В те предельно напряженные дни пехотную «науку побеждать» летчик Смешной постигал старательно, инициативно, как он сам говорил, «до тупой боли в натруженных плечах и гудящих ногах». Был он сколько настойчив, столько и терпелив. Стремился все познать, все испробовать. Будучи во взводе автоматчиком, научился метко стрелять из противотанкового ружья, из пулемета. До всего ему было дело. Все, считал он, в бою может пригодиться. Он даже научился метко стрелять из трофейных «фаустпатронов» по находившемуся неподалеку сгоревшему «Тигру». Казалось, он трудился круглые сутки, никем не принуждаемый.
Его жена, капитан, возглавлявшая в каком-то большом штабе шифровальную службу, совершенно неожиданно появилась у нас в батальоне. После встречи с мужем она, видимо с трудом сохраняя напряженно-спокойное выражение лица, попросила меня об одном: если муж будет ранен — помочь ему. Какая, казалось бы, малая просьба! Надолго остались в моей памяти впечатления об этой скромной и мудрой женщине, оставившей на попечении бабушки детей в глубоком тылу, чтобы на фронте по возможности быть ближе к их отцу и любимому человеку и внести свой личный вклад в дело Победы.
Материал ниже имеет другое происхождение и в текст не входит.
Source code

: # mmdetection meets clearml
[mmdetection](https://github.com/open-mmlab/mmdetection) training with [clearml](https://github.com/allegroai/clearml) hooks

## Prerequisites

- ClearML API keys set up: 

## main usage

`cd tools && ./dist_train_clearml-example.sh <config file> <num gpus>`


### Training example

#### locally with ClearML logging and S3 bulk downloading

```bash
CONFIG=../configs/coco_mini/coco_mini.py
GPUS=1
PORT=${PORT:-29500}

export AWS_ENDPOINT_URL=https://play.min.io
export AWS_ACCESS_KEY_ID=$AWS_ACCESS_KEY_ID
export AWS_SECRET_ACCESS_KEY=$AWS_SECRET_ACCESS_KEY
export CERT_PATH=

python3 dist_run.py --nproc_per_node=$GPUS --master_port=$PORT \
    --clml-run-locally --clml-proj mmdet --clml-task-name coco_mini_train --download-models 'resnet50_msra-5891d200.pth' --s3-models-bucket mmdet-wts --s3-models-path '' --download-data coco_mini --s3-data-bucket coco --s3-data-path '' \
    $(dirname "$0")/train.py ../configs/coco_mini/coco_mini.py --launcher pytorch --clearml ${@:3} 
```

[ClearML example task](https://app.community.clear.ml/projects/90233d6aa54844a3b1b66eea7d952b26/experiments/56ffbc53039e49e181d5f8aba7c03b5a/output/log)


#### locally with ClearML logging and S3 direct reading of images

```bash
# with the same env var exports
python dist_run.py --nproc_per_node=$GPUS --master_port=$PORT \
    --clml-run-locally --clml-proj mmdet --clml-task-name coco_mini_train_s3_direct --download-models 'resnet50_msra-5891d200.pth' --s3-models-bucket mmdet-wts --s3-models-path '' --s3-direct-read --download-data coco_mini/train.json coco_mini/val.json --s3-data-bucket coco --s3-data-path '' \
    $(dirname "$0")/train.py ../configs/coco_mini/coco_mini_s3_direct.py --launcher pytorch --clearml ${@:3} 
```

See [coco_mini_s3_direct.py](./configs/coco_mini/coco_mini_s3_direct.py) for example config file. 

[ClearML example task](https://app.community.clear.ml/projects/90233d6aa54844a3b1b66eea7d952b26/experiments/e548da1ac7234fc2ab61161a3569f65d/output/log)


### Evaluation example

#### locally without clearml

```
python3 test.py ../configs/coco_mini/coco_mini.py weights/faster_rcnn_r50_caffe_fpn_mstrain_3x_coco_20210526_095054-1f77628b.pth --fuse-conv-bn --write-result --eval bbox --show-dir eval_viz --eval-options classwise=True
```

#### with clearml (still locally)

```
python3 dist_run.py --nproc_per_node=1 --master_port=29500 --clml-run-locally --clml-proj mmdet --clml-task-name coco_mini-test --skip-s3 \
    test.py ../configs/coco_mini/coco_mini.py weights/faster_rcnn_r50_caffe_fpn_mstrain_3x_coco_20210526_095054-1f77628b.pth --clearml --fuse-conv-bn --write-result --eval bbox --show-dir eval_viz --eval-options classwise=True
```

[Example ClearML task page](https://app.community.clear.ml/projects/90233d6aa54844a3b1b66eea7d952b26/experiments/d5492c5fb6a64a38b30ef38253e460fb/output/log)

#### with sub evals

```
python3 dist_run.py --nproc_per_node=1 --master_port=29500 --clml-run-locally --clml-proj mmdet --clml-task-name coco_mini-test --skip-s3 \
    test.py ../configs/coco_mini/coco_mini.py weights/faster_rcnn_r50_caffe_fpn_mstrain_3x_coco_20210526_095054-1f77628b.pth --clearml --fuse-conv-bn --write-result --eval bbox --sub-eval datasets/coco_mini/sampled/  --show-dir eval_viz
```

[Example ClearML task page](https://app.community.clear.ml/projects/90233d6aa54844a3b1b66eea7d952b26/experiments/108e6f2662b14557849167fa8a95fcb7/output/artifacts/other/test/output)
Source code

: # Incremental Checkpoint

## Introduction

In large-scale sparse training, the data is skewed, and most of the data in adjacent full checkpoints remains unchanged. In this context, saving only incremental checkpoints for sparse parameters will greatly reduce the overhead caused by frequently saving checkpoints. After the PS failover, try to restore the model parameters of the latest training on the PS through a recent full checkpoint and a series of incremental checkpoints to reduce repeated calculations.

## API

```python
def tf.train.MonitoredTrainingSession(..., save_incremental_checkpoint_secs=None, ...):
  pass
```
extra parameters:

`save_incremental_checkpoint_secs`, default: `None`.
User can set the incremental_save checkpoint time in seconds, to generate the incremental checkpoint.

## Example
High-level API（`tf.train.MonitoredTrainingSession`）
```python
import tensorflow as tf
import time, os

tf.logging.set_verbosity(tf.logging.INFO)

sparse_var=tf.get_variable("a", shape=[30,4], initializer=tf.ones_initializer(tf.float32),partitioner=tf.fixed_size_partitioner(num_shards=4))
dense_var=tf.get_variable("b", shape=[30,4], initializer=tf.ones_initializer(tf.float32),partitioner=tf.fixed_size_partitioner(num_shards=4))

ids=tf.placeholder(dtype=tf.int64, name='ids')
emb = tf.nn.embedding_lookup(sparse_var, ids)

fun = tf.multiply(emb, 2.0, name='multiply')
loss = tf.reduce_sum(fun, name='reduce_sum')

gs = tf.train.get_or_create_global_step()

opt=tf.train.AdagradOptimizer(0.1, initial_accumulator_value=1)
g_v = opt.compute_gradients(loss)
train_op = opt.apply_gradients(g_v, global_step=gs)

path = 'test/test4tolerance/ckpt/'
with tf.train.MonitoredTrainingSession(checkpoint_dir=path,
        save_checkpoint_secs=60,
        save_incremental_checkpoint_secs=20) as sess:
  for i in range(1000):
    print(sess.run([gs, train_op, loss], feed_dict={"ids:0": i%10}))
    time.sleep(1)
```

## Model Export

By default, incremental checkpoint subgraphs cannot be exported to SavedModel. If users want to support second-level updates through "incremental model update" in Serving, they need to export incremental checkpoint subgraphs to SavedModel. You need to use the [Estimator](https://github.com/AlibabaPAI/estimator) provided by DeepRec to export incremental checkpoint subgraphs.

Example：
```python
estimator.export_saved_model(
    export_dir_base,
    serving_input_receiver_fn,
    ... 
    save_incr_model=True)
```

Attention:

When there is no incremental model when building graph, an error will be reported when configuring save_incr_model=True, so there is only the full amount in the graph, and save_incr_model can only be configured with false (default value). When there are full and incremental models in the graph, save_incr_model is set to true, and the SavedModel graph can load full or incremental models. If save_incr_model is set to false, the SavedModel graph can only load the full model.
Близка была уже середина апреля. Настали по-весеннему теплые дни — шинели, шапки, ватные телогрейки и бушлаты уже оказались лишними. Однако ставшие у наших офицеров модным головным убором кубанки, которые многие носили по-ухарски, набекрень, мы не снимали. Ну, конечно же, почти все мы с удовольствием «следовали» примеру самого Батурина-кавалериста и его замполита майора Казакова. К слову сказать, они сняли свои кубанки только после Победы, когда их вызвали в штаб маршала Жукова.
Непосредственно перед форсированием Одера комбат Батурин, по-видимому, все-таки решил, что Ражев ненадежен в предстоящих боях, и неожиданно вывел его из состава роты, готовящейся к боевым действиям. Он был заменен лейтенантом Киселевым Иваном Ивановичем, прибывшим в батальон еще перед Варшавой, но не участвовавшим в боях за нее, числился в резерве комбата. Может, потому, что был он старше нас лет на 10–15, или по другим причинам, но он был молчалив, не реагировал на шутки, казалось, его мучают тяжелые воспоминания или такие же предчувствия. Но я рад был такой замене.